> WHAT TO PRODUCE
Go through the listing below. Copy each line that has the string "concentrations".
□ □ □ □
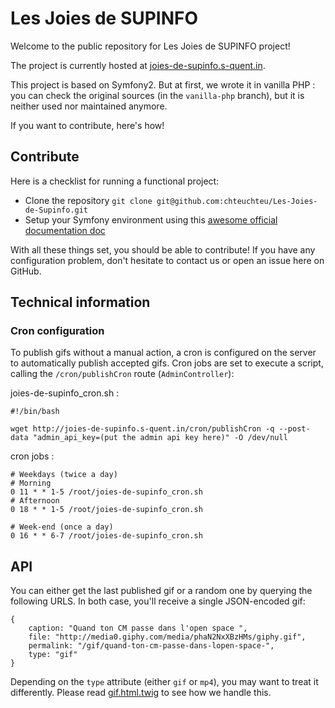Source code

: # Les Joies de SUPINFO
Welcome to the public repository for Les Joies de SUPINFO project!

The project is currently hosted at [joies-de-supinfo.s-quent.in](http://joies-de-supinfo.s-quent.in/).

This project is based on Symfony2. But at first, we wrote it in vanilla PHP :
you can check the original sources (in the `vanilla-php` branch), but it is neither used nor maintained anymore.

If you want to contribute, here's how!

## Contribute
Here is a checklist for running a functional project:

* Clone the repository
        `git clone git@github.com:chteuchteu/Les-Joies-de-Supinfo.git`
* Setup your Symfony environment using this [awesome official documentation doc](http://symfony.com/doc/current/book/installation.html)

With all these things set, you should be able to contribute! If you have any configuration problem, don't hesitate to contact us or open an issue here on GitHub.

## Technical information
### Cron configuration
To publish gifs without a manual action, a cron is configured on the server to automatically publish accepted gifs.
Cron jobs are set to execute a script, calling the `/cron/publishCron` route (`AdminController`):

joies-de-supinfo_cron.sh :

    #!/bin/bash
    
    wget http://joies-de-supinfo.s-quent.in/cron/publishCron -q --post-data "admin_api_key=(put the admin api key here)" -O /dev/null

cron jobs :

	# Weekdays (twice a day)
	# Morning
	0 11 * * 1-5 /root/joies-de-supinfo_cron.sh
	# Afternoon
	0 18 * * 1-5 /root/joies-de-supinfo_cron.sh
	
	# Week-end (once a day)
	0 16 * * 6-7 /root/joies-de-supinfo_cron.sh

## API
You can either get the last published gif or a random one by querying the following URLS. In both case, you'll
receive a single JSON-encoded gif:

	{
		caption: "Quand ton CM passe dans l'open space ",
		file: "http://media0.giphy.com/media/phaN2NxXBzHMs/giphy.gif",
		permalink: "/gif/quand-ton-cm-passe-dans-lopen-space-",
		type: "gif"
	}

Depending on the `type` attribute (either `gif` or `mp4`), you may want to treat it differently. Please read
[gif.html.twig](src/LjdsBundle/Resources/views/Gifs) to see how we handle this.
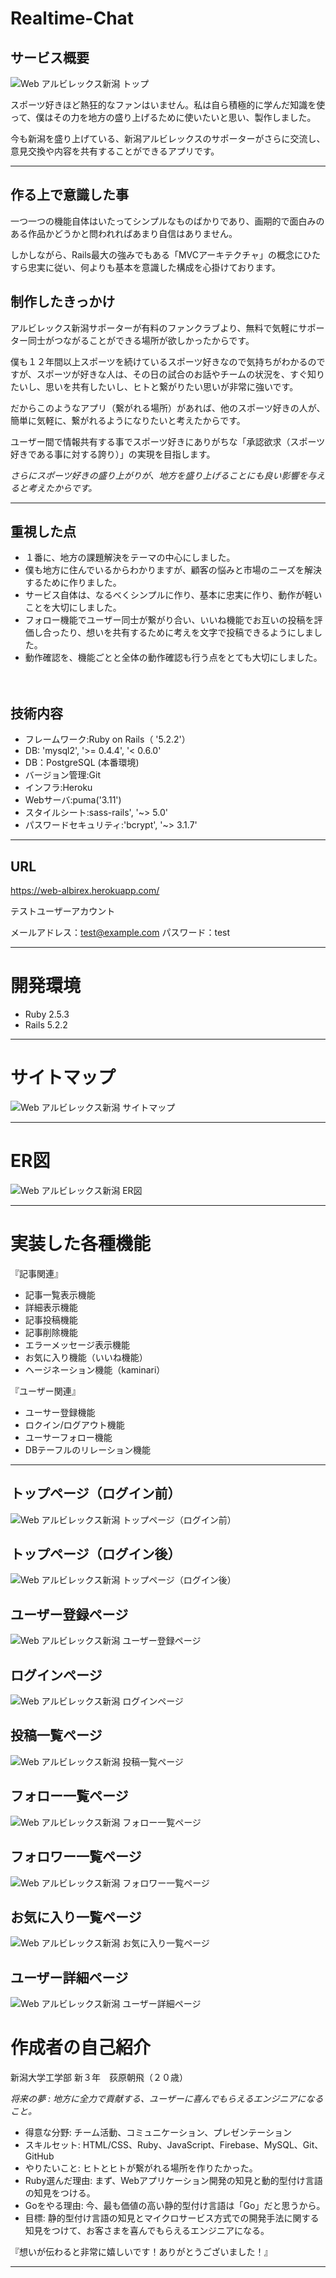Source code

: # Realtime-Chat

## サービス概要

![Web アルビレックス新潟 トップ](https://i.gyazo.com/33338cc4841856b1e2b6faca8e4d7096.png)

スポーツ好きほど熱狂的なファンはいません。私は自ら積極的に学んだ知識を使って、僕はその力を地方の盛り上げるために使いたいと思い、製作しました。

今も新潟を盛り上げている、新潟アルビレックスのサポーターがさらに交流し、意見交換や内容を共有することができるアプリです。

***
## 作る上で意識した事

一つ一つの機能自体はいたってシンプルなものばかりであり、画期的で面白みのある作品かどうかと問われればあまり自信はありません。

しかしながら、Rails最大の強みでもある「MVCアーキテクチャ」の概念にひたすら忠実に従い、何よりも基本を意識した構成を心掛けております。

## 制作したきっかけ
アルビレックス新潟サポーターが有料のファンクラブより、無料で気軽にサポーター同士がつながることができる場所が欲しかったからです。

僕も１２年間以上スポーツを続けているスポーツ好きなので気持ちがわかるのですが、スポーツが好きな人は、その日の試合のお話やチームの状況を、すぐ知りたいし、思いを共有したいし、ヒトと繋がりたい思いが非常に強いです。

だからこのようなアプリ（繋がれる場所）があれば、他のスポーツ好きの人が、簡単に気軽に、繋がれるようになりたいと考えたからです。

ユーザー間で情報共有する事でスポーツ好きにありがちな「承認欲求（スポーツ好きである事に対する誇り）」の実現を目指します。

*さらにスポーツ好きの盛り上がりが、地方を盛り上げることにも良い影響を与えると考えたからです。*
***
## 重視した点
- １番に、地方の課題解決をテーマの中心にしました。
- 僕も地方に住んでいるからわかりますが、顧客の悩みと市場のニーズを解決するために作りました。
- サービス自体は、なるべくシンプルに作り、基本に忠実に作り、動作が軽いことを大切にしました。
- フォロー機能でユーザー同士が繋がり合い、いいね機能でお互いの投稿を評価し合ったり、想いを共有するために考えを文字で投稿できるようにしました。
- 動作確認を、機能ごとと全体の動作確認も行う点をとても大切にしました。

　
## 技術内容
- フレームワーク:Ruby on Rails（ '5.2.2'）
- DB: 'mysql2', '>= 0.4.4', '< 0.6.0'
- DB：PostgreSQL (本番環境)
- バージョン管理:Git
- インフラ:Heroku
- Webサーバ:puma('3.11')
- スタイルシート:sass-rails', '~> 5.0'
- パスワードセキュリティ:'bcrypt', '~> 3.1.7'

***
## URL
https://web-albirex.herokuapp.com/

テストユーザーアカウント

メールアドレス：test@example.com
パスワード：test
***

# 開発環境
- Ruby  2.5.3
- Rails 5.2.2

***

# サイトマップ
![Web アルビレックス新潟 サイトマップ](https://i.gyazo.com/a7171d1378f57f0da9730798d73df744.png)
***

# ER図
![Web アルビレックス新潟 ER図](https://i.gyazo.com/e56bf80a5b864b25922db55d96f5d9c6.png)
***

# 実装した各種機能

『記事関連』
- 記事一覧表示機能
- 詳細表示機能
- 記事投稿機能
- 記事削除機能
- エラーメッセージ表示機能
- お気に入り機能（いいね機能）
- ヘージネーション機能（kaminari）

『ユーザー関連』
- ユーサー登録機能
- ロクイン/ログアウト機能
- ユーサーフォロー機能
- DBテーフルのリレーション機能
***

## トップページ（ログイン前）
![Web アルビレックス新潟 トップページ（ログイン前）](https://i.gyazo.com/c13b0e701cb2b78b1bb93f53026eae59.jpg)

## トップページ（ログイン後）
![Web アルビレックス新潟 トップページ（ログイン後）](https://i.gyazo.com/54cdebe369d29841ed3e68a8982fec0d.png)

## ユーザー登録ページ
![Web アルビレックス新潟 ユーザー登録ページ](https://i.gyazo.com/b6ff55c14a9fcb6e4183f13b5720e5d0.png)

## ログインページ
![Web アルビレックス新潟 ログインページ](https://i.gyazo.com/c04f16194b0ce83a348964968909f729.png)

## 投稿一覧ページ
![Web アルビレックス新潟 投稿一覧ページ](https://i.gyazo.com/ba9a21d2b6c80ebca27471c814174b29.png)

## フォロー一覧ページ
![Web アルビレックス新潟 フォロー一覧ページ](https://i.gyazo.com/71e5e8004b6f633bd6e0367a8ef545c9.png)

## フォロワー一覧ページ
![Web アルビレックス新潟 フォロワー一覧ページ](https://i.gyazo.com/824f8a823e279a6561af042bb726a51d.png)

## お気に入り一覧ページ
![Web アルビレックス新潟 お気に入り一覧ページ](https://i.gyazo.com/91e4d5e0ab0ff853fe60d6265d8a9873.png)

## ユーザー詳細ページ
![Web アルビレックス新潟 ユーザー詳細ページ](https://i.gyazo.com/ba9a21d2b6c80ebca27471c814174b29.png)


# 作成者の自己紹介

新潟大学工学部 新３年　荻原朝飛（２０歳）

*将来の夢 : 地方に全力で貢献する、ユーザーに喜んでもらえるエンジニアになること。*

- 得意な分野: 
チーム活動、コミュニケーション、プレゼンテーション
- スキルセット: 
HTML/CSS、Ruby、JavaScript、Firebase、MySQL、Git、GitHub
- やりたいこと: 
ヒトとヒトが繋がれる場所を作りたかった。
- Ruby選んだ理由: 
まず、Webアプリケーション開発の知見と動的型付け言語の知見をつける。
- Goをやる理由: 
今、最も価値の高い静的型付け言語は「Go」だと思うから。
- 目標: 
静的型付け言語の知見とマイクロサービス方式での開発手法に関する知見をつけて、お客さまを喜んでもらえるエンジニアになる。

『想いが伝わると非常に嬉しいです！ありがとうございました！』

***

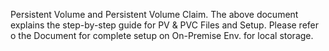 Persistent Volume and Persistent Volume Claim.
The above document explains the step-by-step guide for PV & PVC Files and Setup.
Please refer o the Document for complete setup on On-Premise Env. for local storage.
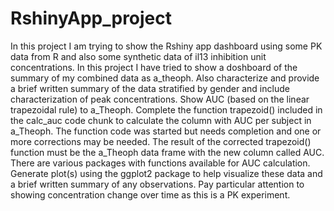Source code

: # RshinyApp_project
In this project I am trying to show the Rshiny app dashboard using some PK data from R and also some synthetic data of il13 inhibition unit concentrations. 
In this project I have tried to show a doshboard of the summary of my combined data as a_theoph.
Also characterize and provide a brief written summary of the data stratified by gender and include characterization of peak concentrations.
Show AUC (based on the linear trapezoidal rule) to a_Theoph.  Complete the function trapezoid() included in the calc_auc code chunk to calculate the column with AUC per subject in a_Theoph.  The function code was started but needs completion and one or more corrections may be needed.  The result of the corrected trapezoid() function must be the a_Theoph data frame with the new column called AUC.  There are various packages with functions available for AUC calculation.
Generate plot(s) using the ggplot2 package to help visualize these data and a brief written summary of any observations.  Pay particular attention to showing concentration change over time as this is a PK experiment.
□ □ □ □
> ANSWER SECTION
In this project I am trying to show the Rshiny app dashboard using some PK data from R and also some synthetic data of il13 inhibition unit concentrations. 
Also characterize and provide a brief written summary of the data stratified by gender and include characterization of peak concentrations.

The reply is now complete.